America, while fighting North Vietnam, failed to estimate its strength and will; in fact, America made a local civil war between two regions with contradicting ideologies into a major war. Also, South Vietnam was not a resourceful and vital base as America believed in the beginning. Besides, South Vietnam itself was a corrupt and ineffective regime, which did not enjoy the wholehearted support of its citizens, not to mention the adverse public outlook in America about its fighting North Vietnam (Astore). Besides, events like the massacre of innocents at My Lai put the American military’s claim of moral war ethics, superiority and its prestigious status of defender of world freedom at jeopardy. American public also lost confidence in the government following the Watergate scandal, which alleged President Nixon of secretly recording the conversations in the Oval Office. Eventually public distrusted the government, particularly its military decisions. By the end of 1970, majority of the American public began to view the involvement of US military in Vietnam a serious mistake. The advancement of technology came in handy for the media to take video footages of the real war to the public. Martin Luther king Junior rightly expressed the opinion of the Americans when he said “If the soul of America is fully poisoned, a piece of the autopsy would read Vietnam.”
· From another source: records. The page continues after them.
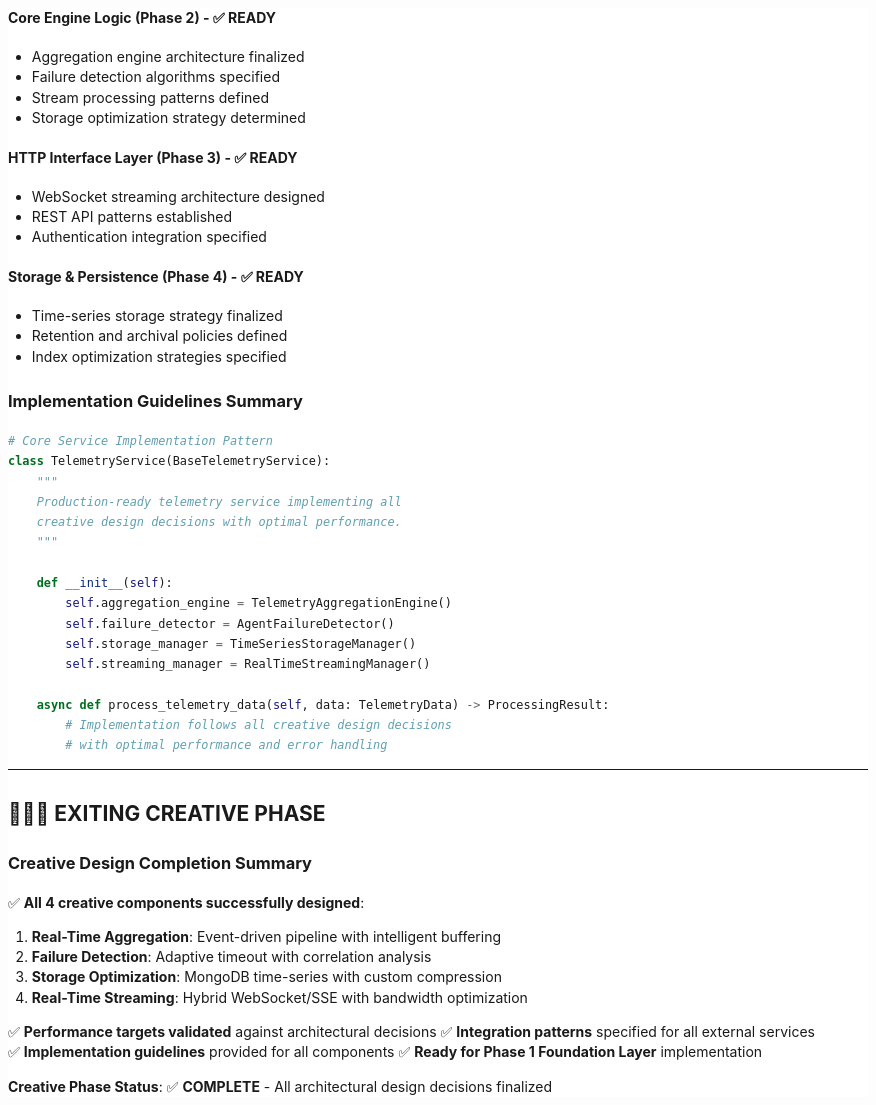 #### Core Engine Logic (Phase 2) - ✅ READY  
- Aggregation engine architecture finalized
- Failure detection algorithms specified
- Stream processing patterns defined
- Storage optimization strategy determined

#### HTTP Interface Layer (Phase 3) - ✅ READY
- WebSocket streaming architecture designed
- REST API patterns established  
- Authentication integration specified

#### Storage & Persistence (Phase 4) - ✅ READY
- Time-series storage strategy finalized
- Retention and archival policies defined
- Index optimization strategies specified

### Implementation Guidelines Summary

```python
# Core Service Implementation Pattern
class TelemetryService(BaseTelemetryService):
    """
    Production-ready telemetry service implementing all
    creative design decisions with optimal performance.
    """
    
    def __init__(self):
        self.aggregation_engine = TelemetryAggregationEngine()
        self.failure_detector = AgentFailureDetector() 
        self.storage_manager = TimeSeriesStorageManager()
        self.streaming_manager = RealTimeStreamingManager()
        
    async def process_telemetry_data(self, data: TelemetryData) -> ProcessingResult:
        # Implementation follows all creative design decisions
        # with optimal performance and error handling
```

---

## 🎨🎨🎨 EXITING CREATIVE PHASE

### Creative Design Completion Summary

✅ **All 4 creative components successfully designed**:
1. **Real-Time Aggregation**: Event-driven pipeline with intelligent buffering
2. **Failure Detection**: Adaptive timeout with correlation analysis  
3. **Storage Optimization**: MongoDB time-series with custom compression
4. **Real-Time Streaming**: Hybrid WebSocket/SSE with bandwidth optimization

✅ **Performance targets validated** against architectural decisions
✅ **Integration patterns** specified for all external services  
✅ **Implementation guidelines** provided for all components
✅ **Ready for Phase 1 Foundation Layer** implementation

**Creative Phase Status**: ✅ **COMPLETE** - All architectural design decisions finalized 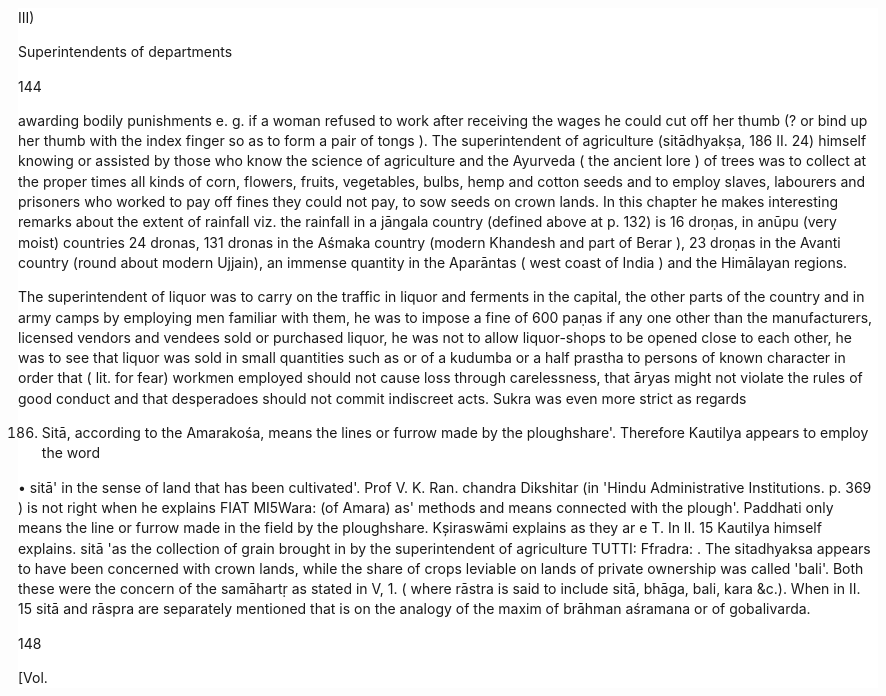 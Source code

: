 III) 

Superintendents of departments 

144 

awarding bodily punishments e. g. if a woman refused to work after receiving the wages he could cut off her thumb (? or bind up her thumb with the index finger so as to form a pair of tongs ). The superintendent of agriculture (sitādhyakṣa, 186 II. 24) himself knowing or assisted by those who know the science of agriculture and the Ayurveda ( the ancient lore ) of trees was to collect at the proper times all kinds of corn, flowers, fruits, vegetables, bulbs, hemp and cotton seeds and to employ slaves, labourers and prisoners who worked to pay off fines they could not pay, to sow seeds on crown lands. In this chapter he makes interesting remarks about the extent of rainfall viz. the rainfall in a jāngala country (defined above at p. 132) is 16 droṇas, in anūpu (very moist) countries 24 dronas, 131 dronas in the Aśmaka country (modern Khandesh and part of Berar ), 23 droṇas in the Avanti country (round about modern Ujjain), an immense quantity in the Aparāntas ( west coast of India ) and the Himālayan regions. 

The superintendent of liquor was to carry on the traffic in liquor and ferments in the capital, the other parts of the country and in army camps by employing men familiar with them, he was to impose a fine of 600 paṇas if any one other than the manufacturers, licensed vendors and vendees sold or purchased liquor, he was not to allow liquor-shops to be opened close to each other, he was to see that liquor was sold in small quantities such as or of a kudumba or a half prastha to persons of known character in order that ( lit. for fear) workmen employed should not cause loss through carelessness, that āryas might not violate the rules of good conduct and that desperadoes should not commit indiscreet acts. Sukra was even more strict as regards 

186. Sitā, according to the Amarakośa, means the lines or furrow made by the ploughshare'. Therefore Kautilya appears to employ the word 

• sitā' in the sense of land that has been cultivated'. Prof V. K. Ran. chandra Dikshitar (in 'Hindu Administrative Institutions. p. 369 ) is not right when he explains FIAT MI5Wara: (of Amara) as' methods and means connected with the plough'. Paddhati only means the line or furrow made in the field by the ploughshare. Kșiraswāmi explains as they ar e T. In II. 15 Kautilya himself explains. sitā 'as the collection of grain brought in by the superintendent of agriculture TUTTI: Ffradra: . The sitadhyaksa appears to have been concerned with crown lands, while the share of crops leviable on lands of private ownership was called 'bali'. Both these were the concern of the samāhartṛ as stated in V, 1. ( where rāstra is said to include sitā, bhāga, bali, kara &c.). When in II. 15 sitā and rāspra are separately mentioned that is on the analogy of the maxim of brāhman aśramana or of gobalivarda. 

148 



[Vol.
With even the very cause of the war appearing insignificant to the fighting Americans, the Vietnam War ended in a debacle for America. Fighting in an unfamiliar place for an indirect cause, lack of knowledge about the culture of the new place made the war still burdensome to the American public and the government. Thus, even though America and its allies were economically and technologically superior to the enemies, the Vietnam War ended in favor of its enemies due to the huge cost and death toll involved, which ultimately invited negative opinion about the war among the public in America and the world over.
Works Cited
Astore, W.J. "How the U.S. Could Have “Won” the Vietnam War." The Contrary Perspective. 19 Apr. 2014. Web. 7 Mar. 2015. <http://contraryperspective.com/2014/04/19/how-the-u-s-could-have-won-the-vietnam-war-1982/>.
Chong, Denise. The Girl in the Picture: The Story of Kim Phuc, the Photograph, and the Vietnam War. New York: Viking, 2000. Print.
"President Eisenhower's News Conference." The Pentagon Papers, Gravel Edition Vol. 1 (Boston: Beacon Press, 1971) (1954): 597-98. Print.